The plaintiff’s property in the Town of Chazy has a gravel path running along its northern side, which plaintiff uses to access to her carriage house and fuel port by vehicle. The plaintiff alleged that the neighbors, defendants, built a fence that “encroached 15 feet onto [her] property, effectively partition[ing] off a portion of [her] lawn and [the] gravel path.” Plaintiff sued to quiet title to this area. The parties entered into a stipulation of settlement that outlined the common boundary line and in which defendants promised to grant “a perpetual easement to plaintiff to run with the lands along the existing gravel driveway” so that plaintiff could access the carriage house. Defendants also promised to grant a perpetual easement to the plaintiff to maintain a vegetative area between the existing gravel driveway and the common boundary. For consideration, the plaintiff was to pay defendants $4,500.00. Once paid, the defendants were to remove the fence within 30 days.
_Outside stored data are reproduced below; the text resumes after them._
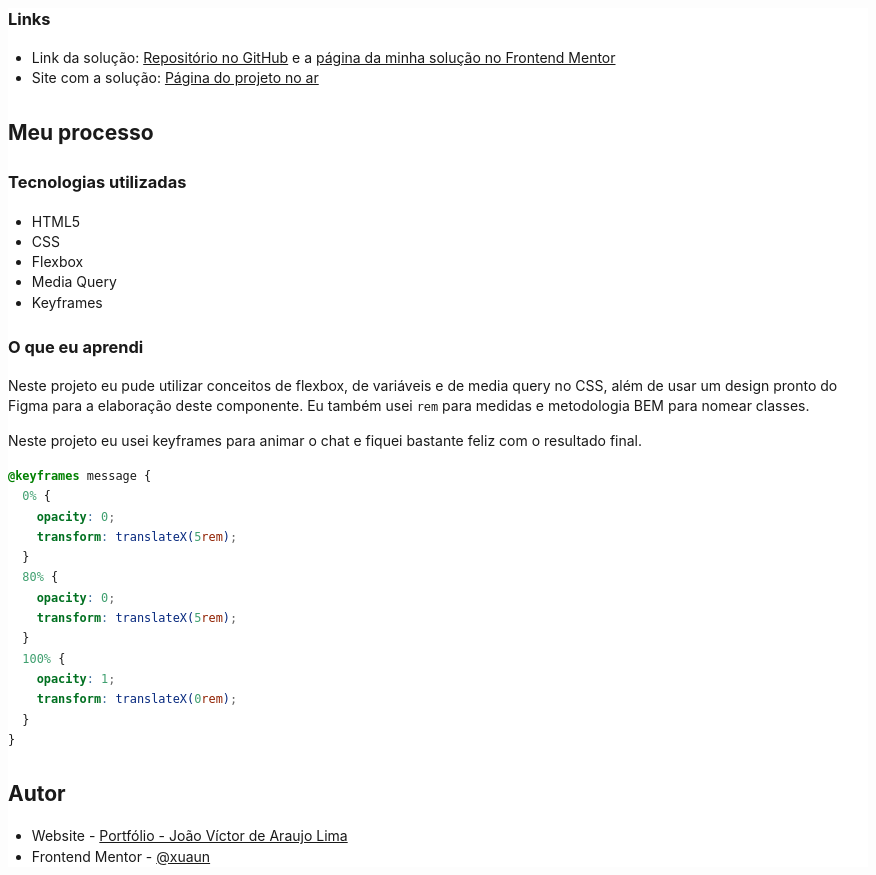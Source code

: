 ### <p id="links-pt">Links</p>

- Link da solução: [Repositório no GitHub](https://github.com/xuaun/chat-app-CSS-illustration) e a [página da minha solução no Frontend Mentor](https://www.frontendmentor.io/solutions/responsive-chat-app-css-ilustration-P_GrDFkl09)
- Site com a solução: [Página do projeto no ar](https://xuaun.github.io/chat-app-CSS-illustration/)

## Meu processo

### Tecnologias utilizadas

- HTML5
- CSS
- Flexbox
- Media Query
- Keyframes

### O que eu aprendi

Neste projeto eu pude utilizar conceitos de flexbox, de variáveis e de media query no CSS, além de usar um design pronto do Figma para a elaboração deste componente. Eu também usei `rem` para medidas e metodologia BEM para nomear classes.

Neste projeto eu usei keyframes para animar o chat e fiquei bastante feliz com o resultado final.

```css
@keyframes message {
  0% {
    opacity: 0;
    transform: translateX(5rem);
  }
  80% {
    opacity: 0;
    transform: translateX(5rem);
  }
  100% {
    opacity: 1;
    transform: translateX(0rem);
  }
}
```

## Autor

- Website - [Portfólio - João Víctor de Araujo Lima](https://xuaun.github.io/)
- Frontend Mentor - [@xuaun](https://www.frontendmentor.io/profile/xuaun)
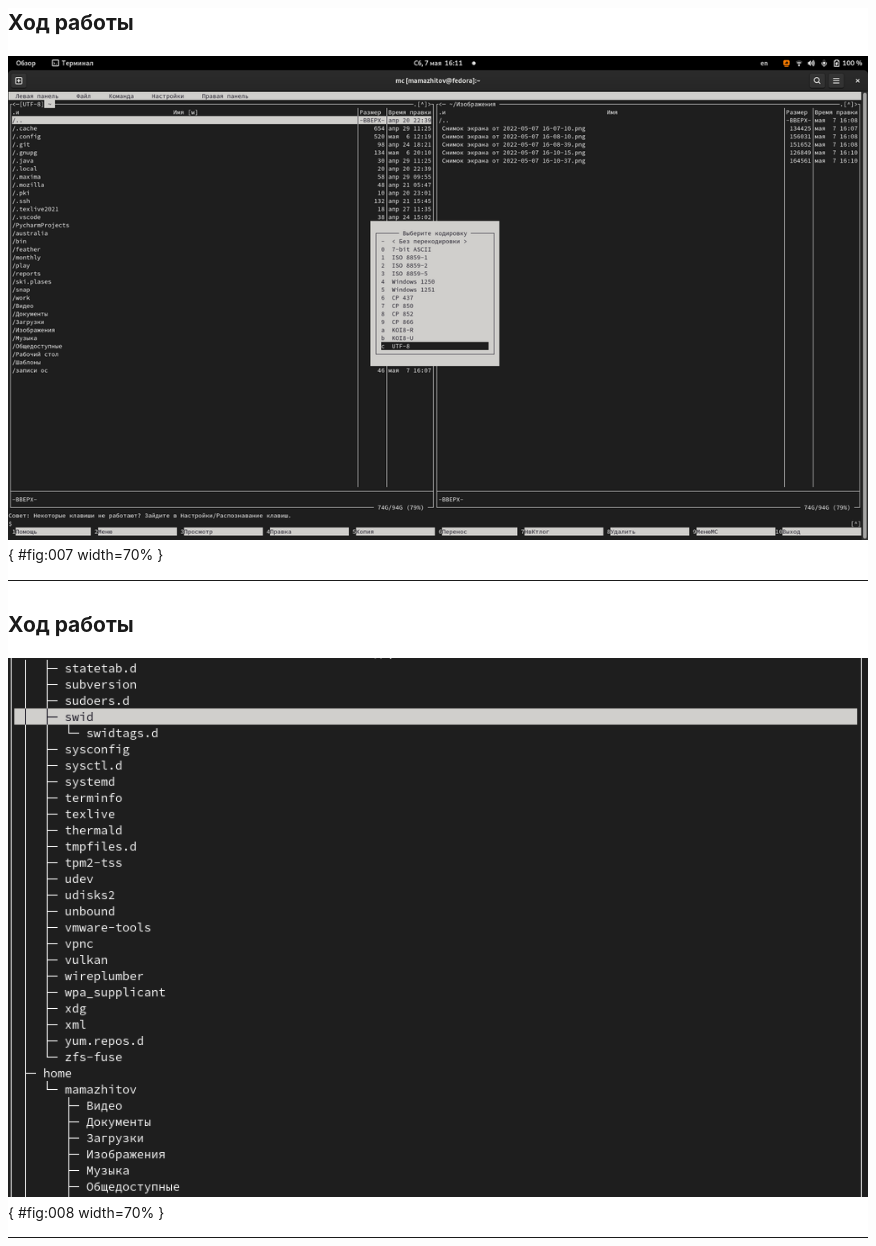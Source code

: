 
## Ход работы

![Выбор кодировки](image/6.png){ #fig:007 width=70% }

---

## Ход работы

![Дерево](image/6.1.png){ #fig:008 width=70% }

---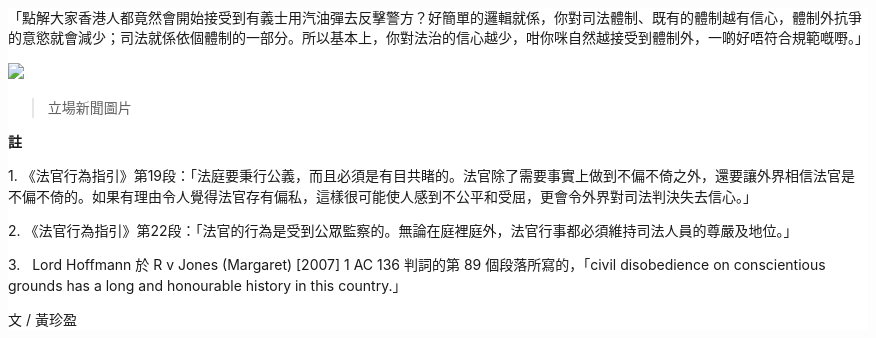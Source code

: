「點解大家香港人都竟然會開始接受到有義士用汽油彈去反擊警方？好簡單的邏輯就係，你對司法體制、既有的體制越有信心，體制外抗爭的意慾就會減少；司法就係依個體制的一部分。所以基本上，你對法治的信心越少，咁你咪自然越接受到體制外，一啲好唔符合規範嘅嘢。」

![](http://web.archive.org/web/2020im_/https://assets.thestandnews.com/media/photos/77369187_10157571773106422_8053646932263829504_o_qqi9d_z43JUE6.jpg)
> 立場新聞圖片

**註**

1\. 《法官行為指引》第19段：「法庭要秉行公義，而且必須是有目共睹的。法官除了需要事實上做到不偏不倚之外，還要讓外界相信法官是不偏不倚的。如果有理由令人覺得法官存有偏私，這樣很可能使人感到不公平和受屈，更會令外界對司法判決失去信心。」

2\. 《法官行為指引》第22段：「法官的行為是受到公眾監察的。無論在庭裡庭外，法官行事都必須維持司法人員的尊嚴及地位。」

3\.   Lord Hoffmann 於 R v Jones (Margaret) \[2007\] 1 AC 136 判詞的第 89 個段落所寫的，「civil disobedience on conscientious grounds has a long and honourable history in this country.」

文 / 黃珍盈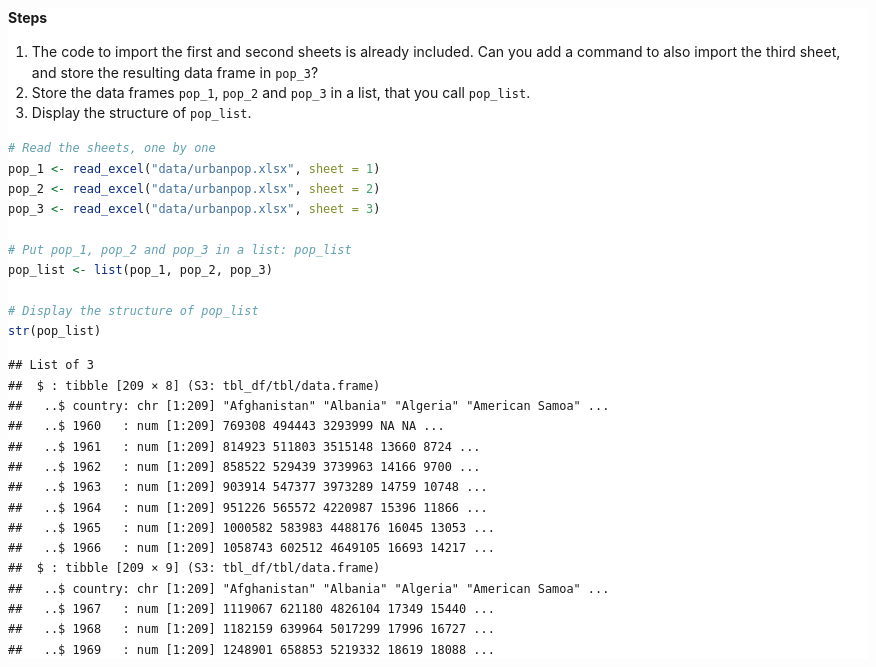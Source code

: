 **Steps**

1.  The code to import the first and second sheets is already included.
    Can you add a command to also import the third sheet, and store the
    resulting data frame in `pop_3`?
2.  Store the data frames `pop_1`, `pop_2` and `pop_3` in a list, that
    you call `pop_list`.
3.  Display the structure of `pop_list`.

``` r
# Read the sheets, one by one
pop_1 <- read_excel("data/urbanpop.xlsx", sheet = 1)
pop_2 <- read_excel("data/urbanpop.xlsx", sheet = 2)
pop_3 <- read_excel("data/urbanpop.xlsx", sheet = 3)

# Put pop_1, pop_2 and pop_3 in a list: pop_list
pop_list <- list(pop_1, pop_2, pop_3)

# Display the structure of pop_list
str(pop_list)
```

    ## List of 3
    ##  $ : tibble [209 × 8] (S3: tbl_df/tbl/data.frame)
    ##   ..$ country: chr [1:209] "Afghanistan" "Albania" "Algeria" "American Samoa" ...
    ##   ..$ 1960   : num [1:209] 769308 494443 3293999 NA NA ...
    ##   ..$ 1961   : num [1:209] 814923 511803 3515148 13660 8724 ...
    ##   ..$ 1962   : num [1:209] 858522 529439 3739963 14166 9700 ...
    ##   ..$ 1963   : num [1:209] 903914 547377 3973289 14759 10748 ...
    ##   ..$ 1964   : num [1:209] 951226 565572 4220987 15396 11866 ...
    ##   ..$ 1965   : num [1:209] 1000582 583983 4488176 16045 13053 ...
    ##   ..$ 1966   : num [1:209] 1058743 602512 4649105 16693 14217 ...
    ##  $ : tibble [209 × 9] (S3: tbl_df/tbl/data.frame)
    ##   ..$ country: chr [1:209] "Afghanistan" "Albania" "Algeria" "American Samoa" ...
    ##   ..$ 1967   : num [1:209] 1119067 621180 4826104 17349 15440 ...
    ##   ..$ 1968   : num [1:209] 1182159 639964 5017299 17996 16727 ...
    ##   ..$ 1969   : num [1:209] 1248901 658853 5219332 18619 18088 ...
An issue then arose as to the width of the vegetative area and how to describe it in the settlement agreement. The court directed that the parties use a linear measurement of five feet in width and ordered the parties to comply with the agreement. The defendants then appealed.
The Appellate Division, Third Department, the court erred “by injecting a term into the stipulation to which the parties did not agree — namely a five-foot linear measurement — impermissibly extend[ing] the scope of the stipulation, and vacated the order. On remittal, the defendants requested a jury trial.
The plaintiff’s then moved to strike the demand for a jury trial and defendants made a cross-motion to void the portion of the stipulation pertaining to the vegetative area or to void the stipulation altogether and schedule a trial.
The court refused to void the stipulation, finding that it was clearly a material part of the parties’ agreement. And because the defendants had previously entered into the stipulation on the record in open courts, the court found the defendants waived their right to a jury trial.
Samonek v. Pratt, 2015 NY Slip Op. 50563(U) (Sup Ct, Clinton County 2015).